The holy troika goes as follows: you get down with a jam, you get infused with the holy spirit (Tiny Tim said that we are obliged to find out as much as possible about that which we love), and you decide that instead of being one of those creepy cultural keepers-of-the-flame, to become a raging enthusiastic pop-culture pyromaniac, attempting to set as many minds ablaze with your accumulated gnosis.

Share and spread enthusiasm; don't player-hate, don't snark -- negative reviews are easy, and blasts of pure unfiltered happy-making are hard. Don't succumb to the dark side. Stay away from snark. Don't post shit-talk on forums.

All aspects of your life will be informed and infused with this. Your love life will improve, you'll make more bucks, you'll be a happier person and babies and babes and geriatrics will smile at you.


BEN LAZAR (writer -- Deeper Shade of Soul Blog; manager, producer -- Tenth Avenue Music)

Ladies and gentlemen, if you write, no matter your opinion of your own writing, make sure that you know yourself and continually create yourself to be a writer. That doesn't mean you're good or bad, professional or amateur, it just means you're a writer -- and it keeps you in the game of writing instead of taking yourself out for no good reason.


NORMAN LEBRECHT (author -- The Maestro Myth, The Life and Death of Classical Music, Why Mahler?; international columnist and BBC broadcaster)

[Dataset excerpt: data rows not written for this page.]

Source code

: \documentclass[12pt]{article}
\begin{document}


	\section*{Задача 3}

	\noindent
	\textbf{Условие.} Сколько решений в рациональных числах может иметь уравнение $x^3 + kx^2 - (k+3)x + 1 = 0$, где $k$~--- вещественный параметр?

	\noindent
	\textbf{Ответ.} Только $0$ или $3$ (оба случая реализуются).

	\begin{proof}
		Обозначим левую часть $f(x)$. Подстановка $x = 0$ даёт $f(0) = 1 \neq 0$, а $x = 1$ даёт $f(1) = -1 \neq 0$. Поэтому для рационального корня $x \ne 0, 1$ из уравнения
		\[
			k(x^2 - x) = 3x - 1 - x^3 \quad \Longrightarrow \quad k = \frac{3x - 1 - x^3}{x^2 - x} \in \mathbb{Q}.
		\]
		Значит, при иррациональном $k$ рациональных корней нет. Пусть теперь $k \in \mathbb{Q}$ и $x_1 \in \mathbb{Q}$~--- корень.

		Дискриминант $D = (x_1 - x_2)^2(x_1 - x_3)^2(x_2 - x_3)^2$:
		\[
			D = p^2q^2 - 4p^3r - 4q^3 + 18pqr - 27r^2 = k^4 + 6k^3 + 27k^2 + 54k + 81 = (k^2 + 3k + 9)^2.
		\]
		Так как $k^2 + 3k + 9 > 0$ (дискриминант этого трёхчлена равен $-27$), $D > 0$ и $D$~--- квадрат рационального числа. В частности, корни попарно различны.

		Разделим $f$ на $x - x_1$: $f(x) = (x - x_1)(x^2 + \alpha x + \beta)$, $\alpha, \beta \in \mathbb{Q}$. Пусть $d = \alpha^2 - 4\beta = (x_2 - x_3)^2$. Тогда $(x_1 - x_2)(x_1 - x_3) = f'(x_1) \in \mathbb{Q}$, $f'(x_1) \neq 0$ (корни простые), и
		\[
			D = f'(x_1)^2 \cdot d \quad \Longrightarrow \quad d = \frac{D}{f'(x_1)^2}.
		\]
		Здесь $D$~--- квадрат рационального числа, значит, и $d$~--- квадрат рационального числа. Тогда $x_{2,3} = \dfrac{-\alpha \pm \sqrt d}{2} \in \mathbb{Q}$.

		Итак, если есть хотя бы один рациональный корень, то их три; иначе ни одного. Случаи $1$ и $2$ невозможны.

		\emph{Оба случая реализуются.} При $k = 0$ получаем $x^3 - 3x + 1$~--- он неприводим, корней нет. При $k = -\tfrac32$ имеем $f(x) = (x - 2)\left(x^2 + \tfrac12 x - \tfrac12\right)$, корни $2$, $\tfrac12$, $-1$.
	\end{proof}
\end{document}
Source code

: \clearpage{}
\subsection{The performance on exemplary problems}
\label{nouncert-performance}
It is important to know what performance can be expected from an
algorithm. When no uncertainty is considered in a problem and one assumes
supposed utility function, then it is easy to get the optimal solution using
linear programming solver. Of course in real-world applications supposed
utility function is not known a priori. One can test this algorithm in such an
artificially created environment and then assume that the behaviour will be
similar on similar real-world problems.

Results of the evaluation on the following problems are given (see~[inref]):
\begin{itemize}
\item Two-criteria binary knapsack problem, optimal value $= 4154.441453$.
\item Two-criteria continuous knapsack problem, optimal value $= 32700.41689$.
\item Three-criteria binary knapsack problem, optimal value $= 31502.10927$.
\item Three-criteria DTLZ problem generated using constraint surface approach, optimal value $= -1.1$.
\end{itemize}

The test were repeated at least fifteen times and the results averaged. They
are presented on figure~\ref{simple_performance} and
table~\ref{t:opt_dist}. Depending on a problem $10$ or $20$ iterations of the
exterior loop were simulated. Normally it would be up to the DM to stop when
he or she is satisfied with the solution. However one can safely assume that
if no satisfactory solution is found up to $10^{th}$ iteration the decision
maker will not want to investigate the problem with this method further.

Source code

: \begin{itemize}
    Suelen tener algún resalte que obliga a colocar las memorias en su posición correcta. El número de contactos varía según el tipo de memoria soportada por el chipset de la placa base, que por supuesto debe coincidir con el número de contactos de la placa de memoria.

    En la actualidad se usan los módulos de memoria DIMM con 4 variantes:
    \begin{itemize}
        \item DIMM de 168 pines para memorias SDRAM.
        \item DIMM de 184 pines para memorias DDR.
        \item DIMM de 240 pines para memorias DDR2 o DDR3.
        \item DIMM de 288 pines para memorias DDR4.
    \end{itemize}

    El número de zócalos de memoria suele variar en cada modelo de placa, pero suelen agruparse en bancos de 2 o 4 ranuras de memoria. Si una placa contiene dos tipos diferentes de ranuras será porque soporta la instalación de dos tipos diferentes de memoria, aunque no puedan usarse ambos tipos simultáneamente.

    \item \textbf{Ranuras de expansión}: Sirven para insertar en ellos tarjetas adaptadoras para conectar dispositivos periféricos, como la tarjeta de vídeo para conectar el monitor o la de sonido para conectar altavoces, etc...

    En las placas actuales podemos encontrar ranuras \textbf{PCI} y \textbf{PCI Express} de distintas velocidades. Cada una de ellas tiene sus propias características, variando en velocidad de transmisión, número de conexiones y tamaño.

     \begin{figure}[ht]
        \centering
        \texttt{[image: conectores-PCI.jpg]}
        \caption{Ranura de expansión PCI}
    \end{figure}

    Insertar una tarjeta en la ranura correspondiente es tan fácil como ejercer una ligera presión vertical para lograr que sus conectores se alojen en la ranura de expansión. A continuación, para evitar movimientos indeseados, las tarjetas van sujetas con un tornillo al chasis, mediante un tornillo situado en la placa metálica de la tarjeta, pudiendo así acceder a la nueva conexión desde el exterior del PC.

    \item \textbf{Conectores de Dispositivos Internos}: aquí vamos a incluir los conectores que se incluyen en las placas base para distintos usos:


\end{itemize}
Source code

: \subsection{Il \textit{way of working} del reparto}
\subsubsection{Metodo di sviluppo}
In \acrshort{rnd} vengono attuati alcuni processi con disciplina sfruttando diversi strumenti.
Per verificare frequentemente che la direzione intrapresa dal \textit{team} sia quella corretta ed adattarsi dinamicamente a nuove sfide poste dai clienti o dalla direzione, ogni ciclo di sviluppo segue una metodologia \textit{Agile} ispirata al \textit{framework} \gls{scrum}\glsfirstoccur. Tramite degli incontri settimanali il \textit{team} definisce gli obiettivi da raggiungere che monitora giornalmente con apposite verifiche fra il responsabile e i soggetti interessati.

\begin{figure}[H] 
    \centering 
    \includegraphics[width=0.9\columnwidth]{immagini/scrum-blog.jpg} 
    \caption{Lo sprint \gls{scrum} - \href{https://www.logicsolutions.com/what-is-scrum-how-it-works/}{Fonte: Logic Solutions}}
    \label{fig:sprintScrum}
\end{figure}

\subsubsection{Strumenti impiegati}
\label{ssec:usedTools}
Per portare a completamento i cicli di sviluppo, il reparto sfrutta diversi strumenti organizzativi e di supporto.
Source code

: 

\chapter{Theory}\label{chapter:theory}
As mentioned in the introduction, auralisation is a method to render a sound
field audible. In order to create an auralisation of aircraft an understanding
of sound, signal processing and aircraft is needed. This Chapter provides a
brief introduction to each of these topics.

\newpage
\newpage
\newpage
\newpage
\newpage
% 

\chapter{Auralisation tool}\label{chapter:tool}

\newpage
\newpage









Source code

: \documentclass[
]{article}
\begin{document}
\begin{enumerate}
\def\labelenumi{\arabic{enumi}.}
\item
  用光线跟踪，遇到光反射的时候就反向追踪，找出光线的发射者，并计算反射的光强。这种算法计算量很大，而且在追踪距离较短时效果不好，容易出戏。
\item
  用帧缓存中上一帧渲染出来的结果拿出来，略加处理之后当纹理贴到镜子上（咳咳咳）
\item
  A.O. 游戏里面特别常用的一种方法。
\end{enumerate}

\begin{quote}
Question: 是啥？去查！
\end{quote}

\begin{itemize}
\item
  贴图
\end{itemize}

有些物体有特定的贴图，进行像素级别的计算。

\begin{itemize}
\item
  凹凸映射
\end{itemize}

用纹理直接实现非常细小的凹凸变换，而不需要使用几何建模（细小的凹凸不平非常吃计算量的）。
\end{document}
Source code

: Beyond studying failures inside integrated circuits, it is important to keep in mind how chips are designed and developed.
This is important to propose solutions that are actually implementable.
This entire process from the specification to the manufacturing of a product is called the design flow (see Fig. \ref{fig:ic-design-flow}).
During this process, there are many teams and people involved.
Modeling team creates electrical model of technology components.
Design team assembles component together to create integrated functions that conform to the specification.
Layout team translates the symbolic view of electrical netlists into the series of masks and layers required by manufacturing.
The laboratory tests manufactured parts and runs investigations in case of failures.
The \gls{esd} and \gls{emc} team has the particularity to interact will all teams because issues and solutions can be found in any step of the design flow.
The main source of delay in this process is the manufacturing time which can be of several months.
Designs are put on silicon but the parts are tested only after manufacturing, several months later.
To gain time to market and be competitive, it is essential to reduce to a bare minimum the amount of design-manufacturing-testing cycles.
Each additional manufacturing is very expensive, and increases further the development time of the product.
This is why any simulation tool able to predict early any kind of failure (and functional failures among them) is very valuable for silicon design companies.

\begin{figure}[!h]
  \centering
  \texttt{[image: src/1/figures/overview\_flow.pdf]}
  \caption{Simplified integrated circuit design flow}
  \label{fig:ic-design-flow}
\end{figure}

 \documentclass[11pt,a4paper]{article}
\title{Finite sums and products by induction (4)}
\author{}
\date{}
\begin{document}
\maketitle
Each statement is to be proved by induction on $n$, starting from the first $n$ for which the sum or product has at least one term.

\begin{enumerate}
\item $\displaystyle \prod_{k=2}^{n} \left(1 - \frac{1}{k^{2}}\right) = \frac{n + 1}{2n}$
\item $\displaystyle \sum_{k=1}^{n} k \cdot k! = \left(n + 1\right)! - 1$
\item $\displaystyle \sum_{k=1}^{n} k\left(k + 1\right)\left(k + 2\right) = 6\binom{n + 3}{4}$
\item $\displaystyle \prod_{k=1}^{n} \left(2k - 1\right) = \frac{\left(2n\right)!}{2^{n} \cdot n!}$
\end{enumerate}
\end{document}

Write about things that matter to you and that no-one else is tackling. When I became smitten by classical music in my 20s, no one could tell me why I felt the way I did. The big-name reviewers worshipped cults of Great Composers and Great Conductors without explaining what was so great about them, and no-one dealt with the mechanics of the music business -- how and why concerts and opera looked the way they did. Those were my starting points. I have never stopped.